Puyol and Pique are two of the game's finest in their position because they are as talented with the ball at their feet as their teammates further up the pitch, but they are defenders first and foremost.
Mascherano has made the transition to defence admirably well, but a club of their stature should not be resorting to such stop-gap measures on such a regular basis. The attempt to repeat the trick with Adriano was easily exposed against Real Madrid.
That Bartra—a 21-year-old with fewer than a dozen senior games under his belt—made more tackles (five), more clearances (five) and interceptions (three) than Mascherano (3, 2, 0) shows the importance of making selections with regard to relevant attributes rather than overall quality.
Save for dipping into their B team again, Barca have little choice except to continue to persevere with their makeshift back line whenever the situation demands it until the January transfer window at least.
They remain unbeaten in La Liga and Europe this season, but they have already had their fair share of fortunate escapes. That luck cannot keep going indefinitely.
Perhaps, in perverse way, losing to Celtic would have actually been more beneficial for them. The problem would have been far more stark, and the actions to address it more urgent. There would still have been three more matches with which to top the group, potentially still with a game to spare. By avoiding defeat, the feeling that the status quo can be maintained still lurks.
The major reason for that is because Barca remain such a sublime attacking force. The quick interchange of passes between Iniesta and Xavi which led to the former's equaliser in the 45th minute was as mesmeric as any goal scored under former coach Pep Guardiola, as were their offensive statistics. They had 28 efforts on goal with 10 on target, 82 percent possession, 93 percent pass completion—you know the drill.
But every time Celtic won a set piece in the Barca half or launched an unsuccessful counterattack, the nagging sense that Barca were vulnerable prevailed.

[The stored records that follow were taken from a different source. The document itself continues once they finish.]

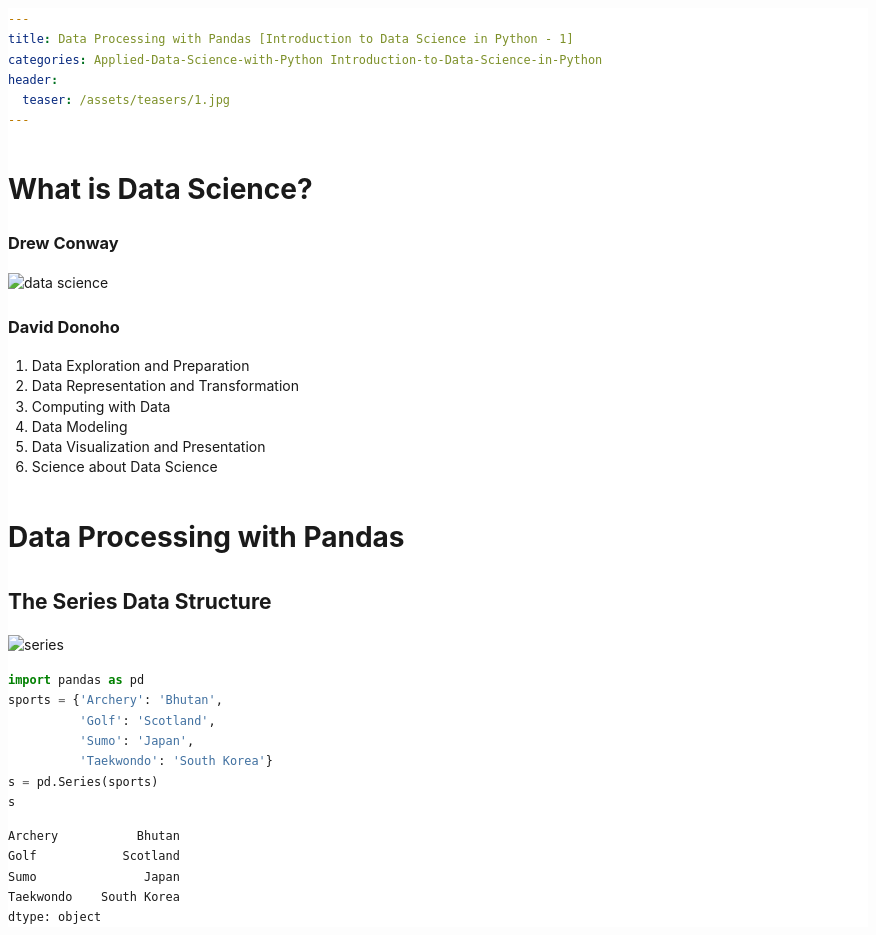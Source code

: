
 ```yaml
---
title: Data Processing with Pandas [Introduction to Data Science in Python - 1]
categories: Applied-Data-Science-with-Python Introduction-to-Data-Science-in-Python
header:
  teaser: /assets/teasers/1.jpg
---
```


# What is Data Science?

### Drew Conway

![data science](https://lh3.googleusercontent.com/xCZ3-UIcTdsOVfVdCdrIeozrNdqcM4M-AF5PVL8fmyef-kbKpmsGLOiVvr97dOT97ZOg13MCzO_IHJf-I2Dd_oyaFESs2f9S7JXK6pkBKkwXZ7c0SIV4azrA--ylKDbcEIkD7rOIOA=w2400)

### David Donoho

1. Data Exploration and Preparation
2. Data Representation and Transformation
3. Computing with Data
4. Data Modeling
5. Data Visualization and Presentation
6. Science about Data Science

# Data Processing with Pandas

## The Series Data Structure

![series](https://lh3.googleusercontent.com/ulP2qZMy4cWNk0F_0iIDKke6iW2cYhMljT5GgX9x4apAKi8u5lb4HYaTx6QER2tQB9eBAUblyt8nIEZM3m36mh41-YJ75ZyFIu1HAmbnNquoAX-eGyWOTXIdMmcaVvTnbeLj0HZC0g=w2400)


```python
import pandas as pd
sports = {'Archery': 'Bhutan',
          'Golf': 'Scotland',
          'Sumo': 'Japan',
          'Taekwondo': 'South Korea'}
s = pd.Series(sports)
s
```




    Archery           Bhutan
    Golf            Scotland
    Sumo               Japan
    Taekwondo    South Korea
    dtype: object


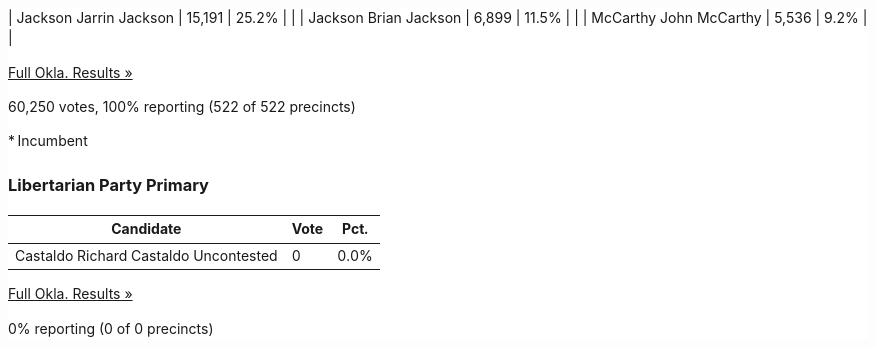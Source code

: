 | <span class="eln-name-wrap"><span class="eln-popup-swatch eln-swatch eln-republican"></span> <span class="eln-sprite eln-i-check"></span> <span class="eln-sprite eln-i-check-sm"></span> <span class="eln-last-name">Jackson </span><span class="eln-name-display">Jarrin Jackson</span></span>                                                                                        | 15,191 | 25.2<span class="eln-percent-sign">%</span> | <span class="eln-percent-bar eln-swatch eln-republican" style="width: 46.580406654343804%"></span> |
| <span class="eln-name-wrap"><span class="eln-popup-swatch eln-swatch eln-republican"></span> <span class="eln-sprite eln-i-check"></span> <span class="eln-sprite eln-i-check-sm"></span> <span class="eln-last-name">Jackson </span><span class="eln-name-display">Brian Jackson</span></span>                                                                                         | 6,899  | 11.5<span class="eln-percent-sign">%</span> | <span class="eln-percent-bar eln-swatch eln-republican" style="width: 21.256931608133087%"></span> |
| <span class="eln-name-wrap"><span class="eln-popup-swatch eln-swatch eln-republican"></span> <span class="eln-sprite eln-i-check"></span> <span class="eln-sprite eln-i-check-sm"></span> <span class="eln-last-name">McCarthy </span><span class="eln-name-display">John McCarthy</span></span>                                                                                        | 5,536  | 9.2<span class="eln-percent-sign">%</span>  | <span class="eln-percent-bar eln-swatch eln-republican" style="width: 17.005545286506468%"></span> |

<div class="eln-popup-link">

[Full Okla. Results
»](https://www.nytimes3xbfgragh.onion/elections/results/oklahoma)

</div>

<span class="eln-total-votes">60,250 votes, </span>100% reporting
<span class="g-precinct-count">(522 of 522
precincts)</span>

\* Incumbent

</div>

</div>

</div>

</div>

<div id="ok-38207-2018-06-26" class="eln-race eln-3-less-candidates">

### Libertarian Party Primary

<div class="eln-race-content">

<div class="eln-race-results" data-race-id="ok-38207-2018-06-26">

<div class="eln-results-container eln-results-row-house eln-race-report eln-result-winner eln-race-uncontested" data-race-id="ok-38207-2018-06-26" data-options="{&quot;max_candidates&quot;:3,&quot;show_more&quot;:true,&quot;show_precinct_count&quot;:true,&quot;use_only_party_colors&quot;:true}">

| Candidate                                                                                                                                                                                                                                                                                                                                                   | Vote | Pct.                                       |
| ----------------------------------------------------------------------------------------------------------------------------------------------------------------------------------------------------------------------------------------------------------------------------------------------------------------------------------------------------------- | ---- | ------------------------------------------ |
| <span class="eln-name-wrap"><span class="eln-popup-swatch eln-swatch eln-libertarian"></span> <span class="eln-sprite eln-i-check"></span> <span class="eln-sprite eln-i-check-sm"></span> <span class="eln-last-name">Castaldo </span><span class="eln-name-display">Richard Castaldo </span><span class="eln-uncontested-label">Uncontested</span></span> | 0    | 0.0<span class="eln-percent-sign">%</span> |

<div class="eln-popup-link">

[Full Okla. Results
»](https://www.nytimes3xbfgragh.onion/elections/results/oklahoma)

</div>

0% reporting <span class="g-precinct-count">(0 of 0
precincts)</span>

</div>

</div>

</div>

</div>
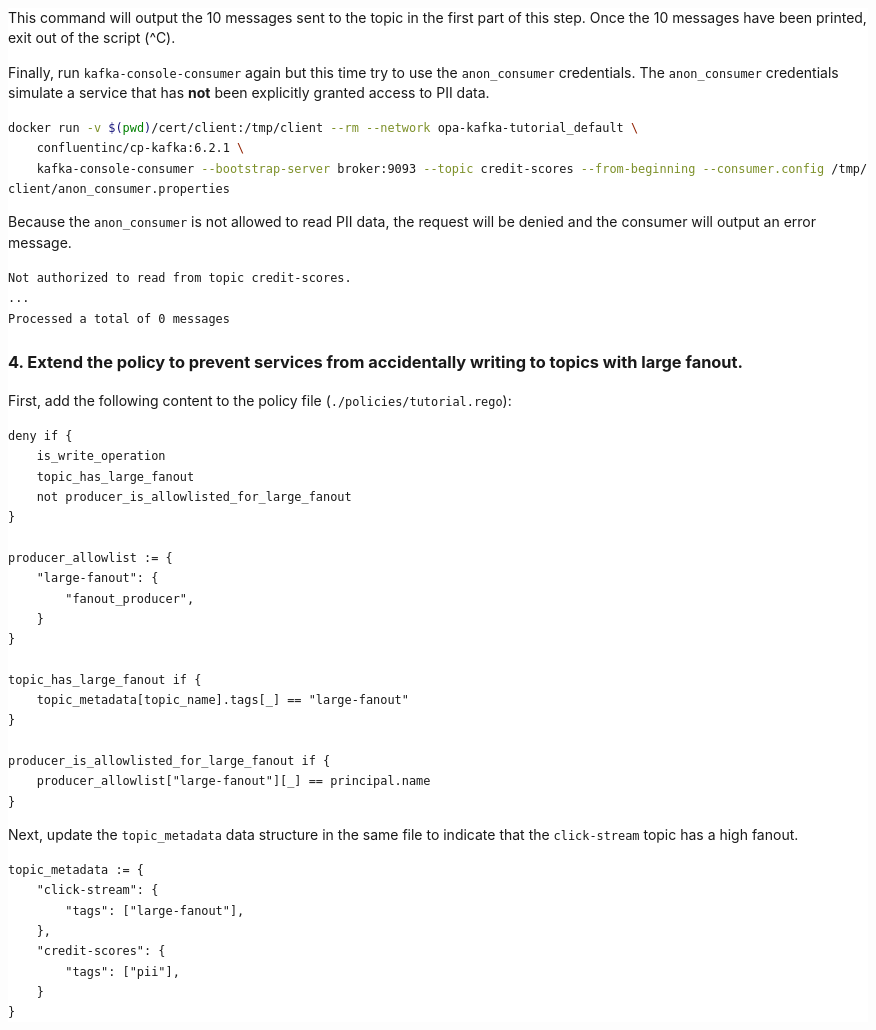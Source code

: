 This command will output the 10 messages sent to the topic in the first part
of this step. Once the 10 messages have been printed, exit out of the script
(^C).

Finally, run `kafka-console-consumer` again but this time try to use the
`anon_consumer` credentials. The `anon_consumer` credentials simulate a
service that has **not** been explicitly granted access to PII data.

```bash
docker run -v $(pwd)/cert/client:/tmp/client --rm --network opa-kafka-tutorial_default \
    confluentinc/cp-kafka:6.2.1 \
    kafka-console-consumer --bootstrap-server broker:9093 --topic credit-scores --from-beginning --consumer.config /tmp/client/anon_consumer.properties
```

Because the `anon_consumer` is not allowed to read PII data, the request will
be denied and the consumer will output an error message.

```
Not authorized to read from topic credit-scores.
...
Processed a total of 0 messages
```

### 4. Extend the policy to prevent services from accidentally writing to topics with large fanout.

First, add the following content to the policy file (`./policies/tutorial.rego`):

```live:example/deny:module:openable
deny if {
	is_write_operation
	topic_has_large_fanout
	not producer_is_allowlisted_for_large_fanout
}

producer_allowlist := {
	"large-fanout": {
		"fanout_producer",
	}
}

topic_has_large_fanout if {
	topic_metadata[topic_name].tags[_] == "large-fanout"
}

producer_is_allowlisted_for_large_fanout if {
	producer_allowlist["large-fanout"][_] == principal.name
}
```

Next, update the `topic_metadata` data structure in the same file to indicate
that the `click-stream` topic has a high fanout.

```live:updated_metadata:module:read_only
topic_metadata := {
    "click-stream": {
        "tags": ["large-fanout"],
    },
    "credit-scores": {
        "tags": ["pii"],
    }
}
```
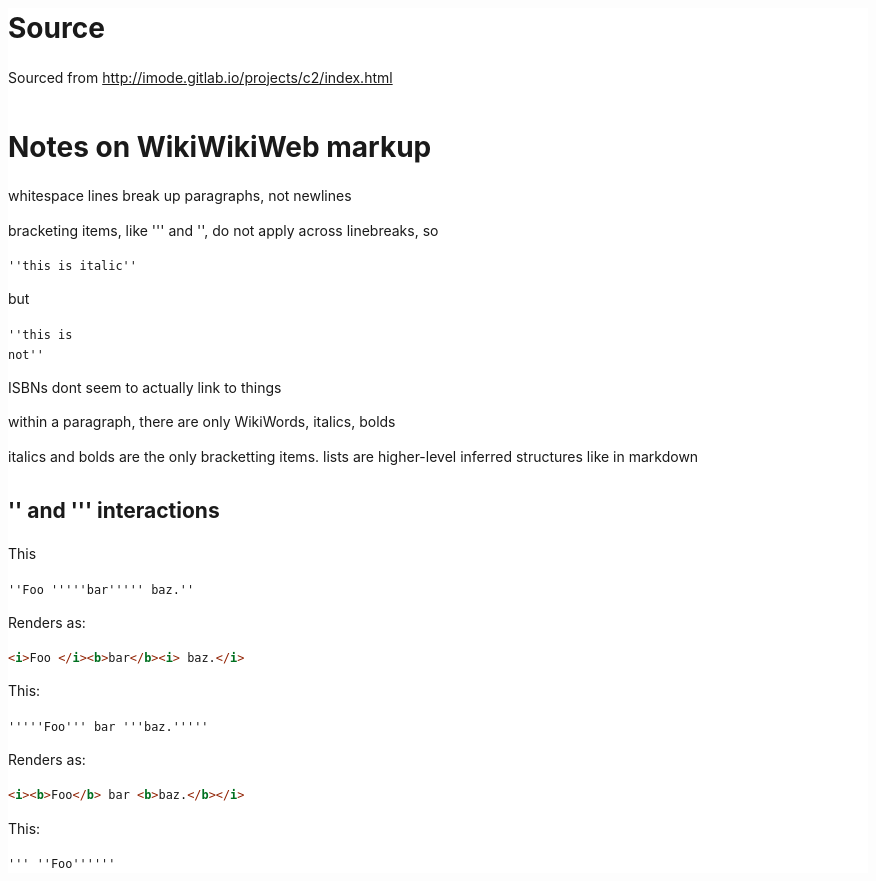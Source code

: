 # Source

Sourced from http://imode.gitlab.io/projects/c2/index.html

# Notes on WikiWikiWeb markup

whitespace lines break up paragraphs, not newlines

bracketing items, like ''' and '', do not apply across linebreaks, so

```
''this is italic''
```

but

```
''this is
not''
```

ISBNs dont seem to actually link to things

within a paragraph, there are only WikiWords, italics, bolds

italics and bolds are the only bracketting items. lists are higher-level inferred structures like in markdown

## '' and ''' interactions

This

```
''Foo '''''bar''''' baz.''
```

Renders as:

```html
<i>Foo </i><b>bar</b><i> baz.</i>
```

This:

```
'''''Foo''' bar '''baz.'''''
```

Renders as:

```html
<i><b>Foo</b> bar <b>baz.</b></i>
```

This:

```
''' ''Foo''''''
```
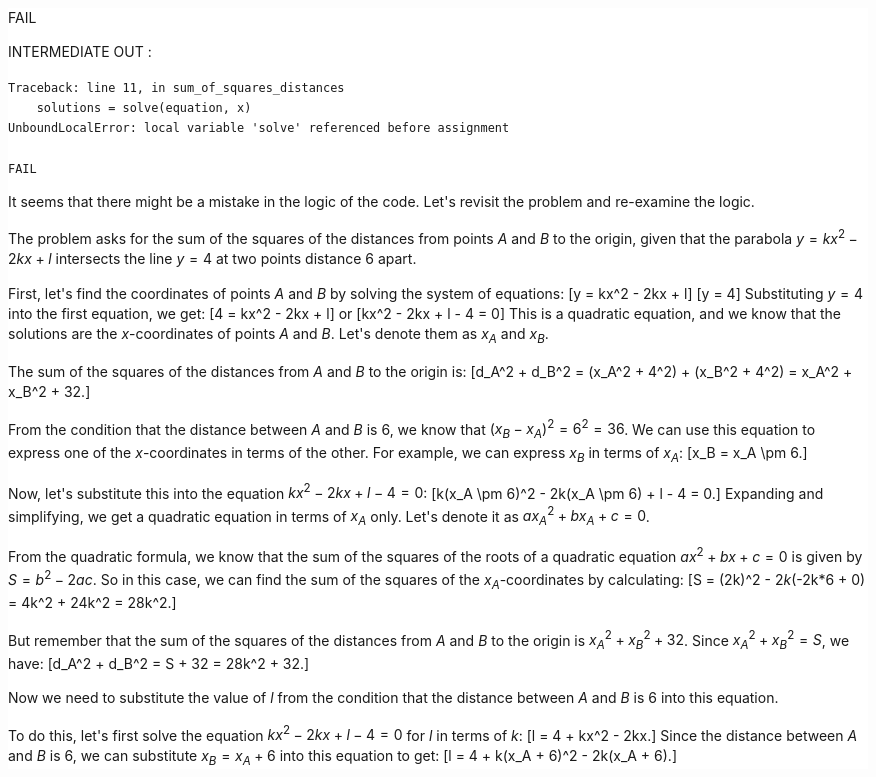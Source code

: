 FAIL


INTERMEDIATE OUT :
```output
Traceback: line 11, in sum_of_squares_distances
    solutions = solve(equation, x)
UnboundLocalError: local variable 'solve' referenced before assignment

FAIL

```
It seems that there might be a mistake in the logic of the code. Let's revisit the problem and re-examine the logic.

The problem asks for the sum of the squares of the distances from points $A$ and $B$ to the origin, given that the parabola $y = kx^2 - 2kx + l$ intersects the line $y = 4$ at two points distance 6 apart.

First, let's find the coordinates of points $A$ and $B$ by solving the system of equations:
\[y = kx^2 - 2kx + l\]
\[y = 4\]
Substituting $y = 4$ into the first equation, we get:
\[4 = kx^2 - 2kx + l\]
or
\[kx^2 - 2kx + l - 4 = 0\]
This is a quadratic equation, and we know that the solutions are the $x$-coordinates of points $A$ and $B$. Let's denote them as $x_A$ and $x_B$.

The sum of the squares of the distances from $A$ and $B$ to the origin is:
\[d_A^2 + d_B^2 = (x_A^2 + 4^2) + (x_B^2 + 4^2) = x_A^2 + x_B^2 + 32.\]

From the condition that the distance between $A$ and $B$ is 6, we know that $(x_B - x_A)^2 = 6^2 = 36$. We can use this equation to express one of the $x$-coordinates in terms of the other. For example, we can express $x_B$ in terms of $x_A$:
\[x_B = x_A \pm 6.\]

Now, let's substitute this into the equation $kx^2 - 2kx + l - 4 = 0$:
\[k(x_A \pm 6)^2 - 2k(x_A \pm 6) + l - 4 = 0.\]
Expanding and simplifying, we get a quadratic equation in terms of $x_A$ only. Let's denote it as $ax_A^2 + bx_A + c = 0$.

From the quadratic formula, we know that the sum of the squares of the roots of a quadratic equation $ax^2 + bx + c = 0$ is given by $S = b^2 - 2ac$. So in this case, we can find the sum of the squares of the $x_A$-coordinates by calculating:
\[S = (2k)^2 - 2*k*(-2k*6 + 0) = 4k^2 + 24k^2 = 28k^2.\]

But remember that the sum of the squares of the distances from $A$ and $B$ to the origin is $x_A^2 + x_B^2 + 32$. Since $x_A^2 + x_B^2 = S$, we have:
\[d_A^2 + d_B^2 = S + 32 = 28k^2 + 32.\]

Now we need to substitute the value of $l$ from the condition that the distance between $A$ and $B$ is 6 into this equation.

To do this, let's first solve the equation $kx^2 - 2kx + l - 4 = 0$ for $l$ in terms of $k$:
\[l = 4 + kx^2 - 2kx.\]
Since the distance between $A$ and $B$ is 6, we can substitute $x_B = x_A + 6$ into this equation to get:
\[l = 4 + k(x_A + 6)^2 - 2k(x_A + 6).\]
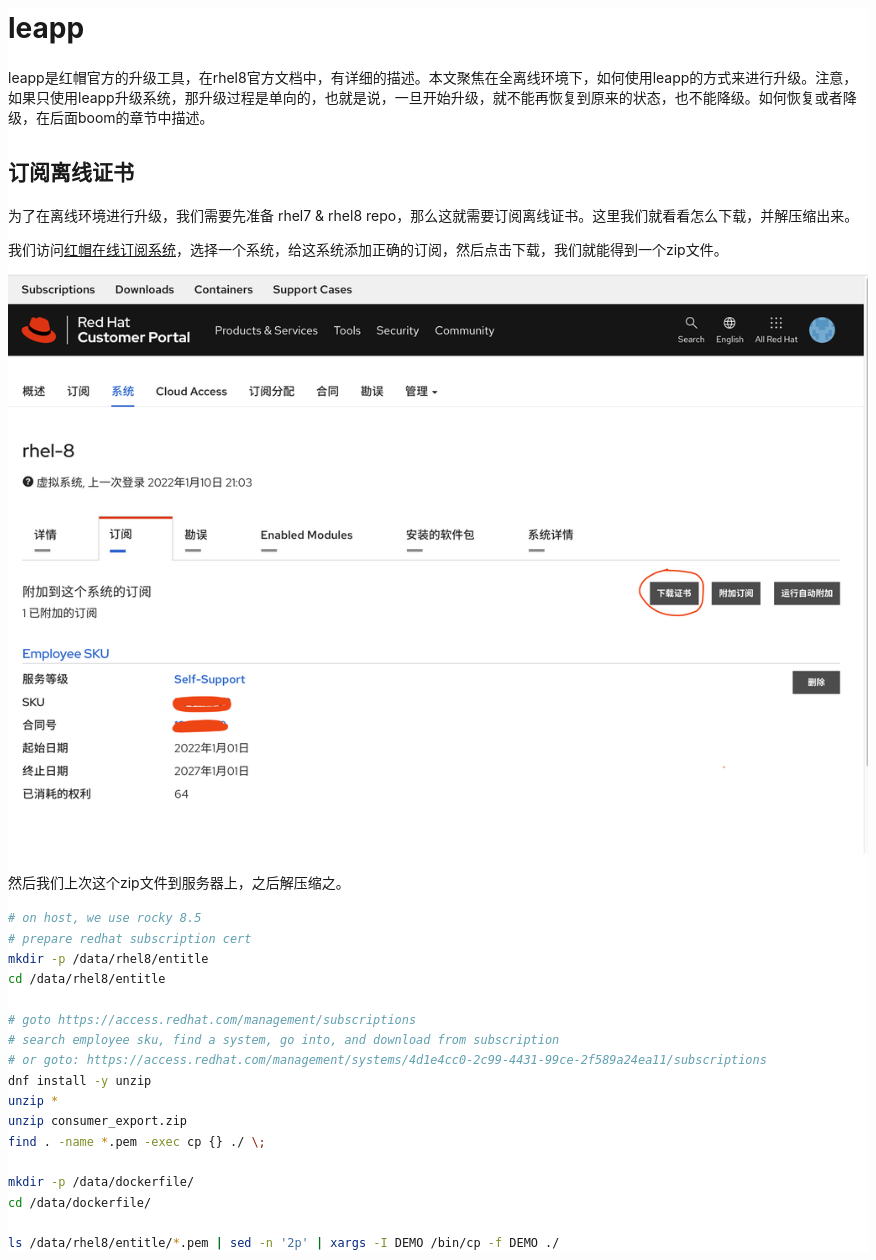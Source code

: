 # leapp

leapp是红帽官方的升级工具，在rhel8官方文档中，有详细的描述。本文聚焦在全离线环境下，如何使用leapp的方式来进行升级。注意，如果只使用leapp升级系统，那升级过程是单向的，也就是说，一旦开始升级，就不能再恢复到原来的状态，也不能降级。如何恢复或者降级，在后面boom的章节中描述。

## 订阅离线证书

为了在离线环境进行升级，我们需要先准备 rhel7 & rhel8 repo，那么这就需要订阅离线证书。这里我们就看看怎么下载，并解压缩出来。

我们访问[红帽在线订阅系统](https://access.redhat.com/management/systems)，选择一个系统，给这系统添加正确的订阅，然后点击下载，我们就能得到一个zip文件。

![](imgs/2022-01-12-11-01-19.png)

然后我们上次这个zip文件到服务器上，之后解压缩之。

```bash
# on host, we use rocky 8.5
# prepare redhat subscription cert
mkdir -p /data/rhel8/entitle
cd /data/rhel8/entitle

# goto https://access.redhat.com/management/subscriptions
# search employee sku, find a system, go into, and download from subscription
# or goto: https://access.redhat.com/management/systems/4d1e4cc0-2c99-4431-99ce-2f589a24ea11/subscriptions
dnf install -y unzip 
unzip *
unzip consumer_export.zip
find . -name *.pem -exec cp {} ./ \;

mkdir -p /data/dockerfile/
cd /data/dockerfile/

ls /data/rhel8/entitle/*.pem | sed -n '2p' | xargs -I DEMO /bin/cp -f DEMO ./ 
```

One final piece of fortune, which may well be their saving grace, is that they do not face another genuinely top side in La Liga until mid-December, when they host high-flying Atletico Madrid and their star striker, Radamel Falcao. The media may well be fuelling speculation about a possible move to the Nou Camp for the Colombian goal machine in the build-up to that clash, but Barca's full attention must be focused on augmenting their defensive options as soon as possible.